··· RECORDS PROVIDED

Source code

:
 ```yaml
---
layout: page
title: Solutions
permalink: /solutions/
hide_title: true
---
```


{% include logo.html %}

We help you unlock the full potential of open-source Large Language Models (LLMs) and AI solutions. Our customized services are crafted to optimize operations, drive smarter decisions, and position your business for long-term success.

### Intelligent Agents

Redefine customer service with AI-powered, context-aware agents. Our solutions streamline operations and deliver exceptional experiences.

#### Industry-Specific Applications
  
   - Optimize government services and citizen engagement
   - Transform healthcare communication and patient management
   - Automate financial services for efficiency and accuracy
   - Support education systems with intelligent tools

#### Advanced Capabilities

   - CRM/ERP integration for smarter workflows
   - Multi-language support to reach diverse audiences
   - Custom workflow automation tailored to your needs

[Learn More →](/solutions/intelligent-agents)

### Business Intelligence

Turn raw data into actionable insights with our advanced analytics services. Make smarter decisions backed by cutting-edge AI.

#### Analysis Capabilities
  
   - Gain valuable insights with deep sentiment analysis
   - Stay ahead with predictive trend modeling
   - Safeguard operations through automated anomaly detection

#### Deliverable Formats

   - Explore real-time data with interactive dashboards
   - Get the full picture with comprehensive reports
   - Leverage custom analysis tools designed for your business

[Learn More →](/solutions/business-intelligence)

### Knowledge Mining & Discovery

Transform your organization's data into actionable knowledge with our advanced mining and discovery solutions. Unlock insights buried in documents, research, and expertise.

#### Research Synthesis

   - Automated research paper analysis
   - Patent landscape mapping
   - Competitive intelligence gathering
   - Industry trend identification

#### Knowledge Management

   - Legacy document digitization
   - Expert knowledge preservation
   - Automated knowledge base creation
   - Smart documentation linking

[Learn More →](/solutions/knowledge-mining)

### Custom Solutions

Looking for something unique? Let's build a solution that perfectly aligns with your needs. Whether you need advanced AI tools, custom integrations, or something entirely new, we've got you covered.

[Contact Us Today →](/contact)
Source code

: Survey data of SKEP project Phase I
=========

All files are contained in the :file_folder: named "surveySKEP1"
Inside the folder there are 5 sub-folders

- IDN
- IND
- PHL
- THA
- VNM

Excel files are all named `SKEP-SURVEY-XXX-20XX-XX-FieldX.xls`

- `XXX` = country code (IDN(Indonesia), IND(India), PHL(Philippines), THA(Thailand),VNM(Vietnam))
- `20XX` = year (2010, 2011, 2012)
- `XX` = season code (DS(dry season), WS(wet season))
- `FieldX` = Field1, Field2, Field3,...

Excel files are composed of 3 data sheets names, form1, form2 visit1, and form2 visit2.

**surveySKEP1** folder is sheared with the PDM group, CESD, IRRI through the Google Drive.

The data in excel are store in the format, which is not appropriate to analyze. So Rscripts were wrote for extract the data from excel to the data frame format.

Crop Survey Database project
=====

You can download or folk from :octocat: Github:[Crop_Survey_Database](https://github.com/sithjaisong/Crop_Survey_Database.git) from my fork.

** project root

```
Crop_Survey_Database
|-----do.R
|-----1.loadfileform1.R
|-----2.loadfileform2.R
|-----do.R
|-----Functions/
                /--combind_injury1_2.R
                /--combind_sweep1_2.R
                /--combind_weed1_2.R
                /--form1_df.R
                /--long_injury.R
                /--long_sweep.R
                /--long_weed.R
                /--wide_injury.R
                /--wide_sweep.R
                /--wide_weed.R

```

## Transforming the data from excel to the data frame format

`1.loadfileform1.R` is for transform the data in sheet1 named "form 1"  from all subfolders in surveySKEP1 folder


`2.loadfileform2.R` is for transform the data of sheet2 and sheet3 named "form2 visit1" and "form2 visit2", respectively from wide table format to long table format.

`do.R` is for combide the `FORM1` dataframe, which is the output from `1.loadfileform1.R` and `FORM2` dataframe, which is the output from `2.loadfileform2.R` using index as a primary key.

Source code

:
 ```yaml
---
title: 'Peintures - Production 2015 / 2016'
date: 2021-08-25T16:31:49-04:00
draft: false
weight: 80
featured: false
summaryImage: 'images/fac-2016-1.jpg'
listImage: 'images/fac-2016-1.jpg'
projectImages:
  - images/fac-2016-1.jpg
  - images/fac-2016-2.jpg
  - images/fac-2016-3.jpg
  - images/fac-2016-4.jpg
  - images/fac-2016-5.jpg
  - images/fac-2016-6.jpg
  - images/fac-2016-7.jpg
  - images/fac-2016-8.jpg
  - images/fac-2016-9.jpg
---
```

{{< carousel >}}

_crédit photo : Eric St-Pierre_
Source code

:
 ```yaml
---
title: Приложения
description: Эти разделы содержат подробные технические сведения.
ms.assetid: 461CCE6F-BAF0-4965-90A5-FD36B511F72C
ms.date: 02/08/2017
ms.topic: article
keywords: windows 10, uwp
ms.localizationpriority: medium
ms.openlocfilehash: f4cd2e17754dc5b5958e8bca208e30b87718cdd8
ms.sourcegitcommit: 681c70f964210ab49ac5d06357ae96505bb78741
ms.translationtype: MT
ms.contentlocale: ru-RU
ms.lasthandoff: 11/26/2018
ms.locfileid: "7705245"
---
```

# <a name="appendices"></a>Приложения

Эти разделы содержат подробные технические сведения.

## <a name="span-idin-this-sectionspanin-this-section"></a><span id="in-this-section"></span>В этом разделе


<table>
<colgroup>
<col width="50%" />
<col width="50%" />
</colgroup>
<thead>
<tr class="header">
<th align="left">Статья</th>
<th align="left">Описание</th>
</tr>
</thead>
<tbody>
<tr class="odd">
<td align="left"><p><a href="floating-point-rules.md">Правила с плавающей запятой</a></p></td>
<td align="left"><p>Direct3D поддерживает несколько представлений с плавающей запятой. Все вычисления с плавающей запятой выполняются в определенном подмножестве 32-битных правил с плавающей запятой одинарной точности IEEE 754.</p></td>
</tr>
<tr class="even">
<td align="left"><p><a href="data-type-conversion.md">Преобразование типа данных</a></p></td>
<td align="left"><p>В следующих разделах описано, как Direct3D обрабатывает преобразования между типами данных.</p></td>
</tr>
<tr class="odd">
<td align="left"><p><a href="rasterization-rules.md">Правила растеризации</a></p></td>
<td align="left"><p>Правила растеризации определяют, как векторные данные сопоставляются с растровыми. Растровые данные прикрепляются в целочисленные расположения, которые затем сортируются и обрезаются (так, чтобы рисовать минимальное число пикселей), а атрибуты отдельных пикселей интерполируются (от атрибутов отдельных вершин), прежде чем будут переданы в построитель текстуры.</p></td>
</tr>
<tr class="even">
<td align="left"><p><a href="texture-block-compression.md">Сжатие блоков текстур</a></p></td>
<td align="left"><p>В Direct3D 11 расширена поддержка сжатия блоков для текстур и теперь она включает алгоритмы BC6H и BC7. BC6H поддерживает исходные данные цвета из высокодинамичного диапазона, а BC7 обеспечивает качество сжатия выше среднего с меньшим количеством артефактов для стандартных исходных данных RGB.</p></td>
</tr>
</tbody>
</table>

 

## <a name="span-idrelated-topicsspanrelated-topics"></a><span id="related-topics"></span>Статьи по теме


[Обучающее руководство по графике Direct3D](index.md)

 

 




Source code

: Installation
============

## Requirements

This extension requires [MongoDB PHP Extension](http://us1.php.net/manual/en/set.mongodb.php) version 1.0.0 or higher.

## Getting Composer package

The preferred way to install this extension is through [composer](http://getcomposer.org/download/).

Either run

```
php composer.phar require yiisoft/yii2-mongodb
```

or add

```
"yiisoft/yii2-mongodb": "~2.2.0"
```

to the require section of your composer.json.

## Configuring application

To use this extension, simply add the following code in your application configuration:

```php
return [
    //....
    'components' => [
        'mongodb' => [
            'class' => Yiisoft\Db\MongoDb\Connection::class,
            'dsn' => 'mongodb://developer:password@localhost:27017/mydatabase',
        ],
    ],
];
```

······

* **PROBLEM STATEMENT**
The output should be exactly the lines above from the line containing "исходных данных RGB.</p></td>" to the line containing "## Requirements", inclusive, with no other lines.

* **TASK SOLUTION**
<td align="left"><p>В Direct3D 11 расширена поддержка сжатия блоков для текстур и теперь она включает алгоритмы BC6H и BC7. BC6H поддерживает исходные данные цвета из высокодинамичного диапазона, а BC7 обеспечивает качество сжатия выше среднего с меньшим количеством артефактов для стандартных исходных данных RGB.</p></td>
</tr>
</tbody>
</table>

 

## <a name="span-idrelated-topicsspanrelated-topics"></a><span id="related-topics"></span>Статьи по теме


[Обучающее руководство по графике Direct3D](index.md)

 

 




Source code

: Installation
============

## Requirements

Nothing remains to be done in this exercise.